**Stored items:**

************

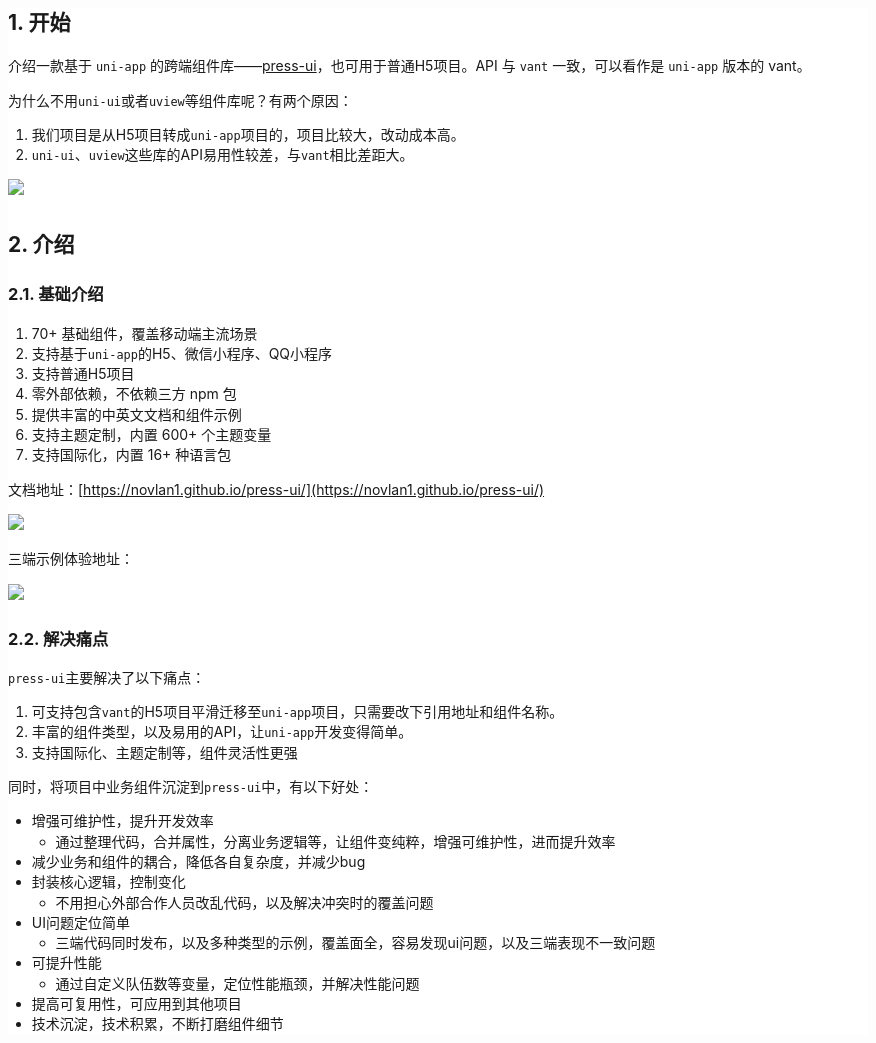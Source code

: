 ## 1. 开始

介绍一款基于 `uni-app` 的跨端组件库——[press-ui](https://novlan1.github.io/press-ui/)，也可用于普通H5项目。API 与 `vant` 一致，可以看作是 `uni-app` 版本的 vant。



为什么不用`uni-ui`或者`uview`等组件库呢？有两个原因：

1. 我们项目是从H5项目转成`uni-app`项目的，项目比较大，改动成本高。
2. `uni-ui`、`uview`这些库的API易用性较差，与`vant`相比差距大。

<img src="https://mike-1255355338.cos.ap-guangzhou.myqcloud.com/press%2Fimg%2Fpress-ui-demo-screenshot.png" width="300" >


## 2. 介绍

### 2.1. 基础介绍

1. 70+ 基础组件，覆盖移动端主流场景
2. 支持基于`uni-app`的H5、微信小程序、QQ小程序
3. 支持普通H5项目
4. 零外部依赖，不依赖三方 npm 包
5. 提供丰富的中英文文档和组件示例
6. 支持主题定制，内置 600+ 个主题变量
7. 支持国际化，内置 16+ 种语言包


文档地址：[https://novlan1.github.io/press-ui/](https://novlan1.github.io/press-ui/)

<img src="https://mike-1255355338.cos.ap-guangzhou.myqcloud.com/press%2Fimg%2Fpress-ui-doc-screenshot.png" width="800" >


三端示例体验地址：

<img src="https://mike-1255355338.cos.ap-guangzhou.myqcloud.com/press/qrcode/press-ui-demo-qrcode-3.png" width="700">


### 2.2. 解决痛点


`press-ui`主要解决了以下痛点：

1. 可支持包含`vant`的H5项目平滑迁移至`uni-app`项目，只需要改下引用地址和组件名称。
2. 丰富的组件类型，以及易用的API，让`uni-app`开发变得简单。
3. 支持国际化、主题定制等，组件灵活性更强


同时，将项目中业务组件沉淀到`press-ui`中，有以下好处：


- 增强可维护性，提升开发效率
  - 通过整理代码，合并属性，分离业务逻辑等，让组件变纯粹，增强可维护性，进而提升效率
- 减少业务和组件的耦合，降低各自复杂度，并减少bug
- 封装核心逻辑，控制变化
  - 不用担心外部合作人员改乱代码，以及解决冲突时的覆盖问题
- UI问题定位简单
  - 三端代码同时发布，以及多种类型的示例，覆盖面全，容易发现ui问题，以及三端表现不一致问题
- 可提升性能
  - 通过自定义队伍数等变量，定位性能瓶颈，并解决性能问题
- 提高可复用性，可应用到其他项目
- 技术沉淀，技术积累，不断打磨组件细节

************

Scan the data above and copy every line with "guangzhou" in it.

**TASK ANSWER:**
<img src="https://mike-1255355338.cos.ap-guangzhou.myqcloud.com/press%2Fimg%2Fpress-ui-demo-screenshot.png" width="300" >
<img src="https://mike-1255355338.cos.ap-guangzhou.myqcloud.com/press%2Fimg%2Fpress-ui-doc-screenshot.png" width="800" >
<img src="https://mike-1255355338.cos.ap-guangzhou.myqcloud.com/press/qrcode/press-ui-demo-qrcode-3.png" width="700">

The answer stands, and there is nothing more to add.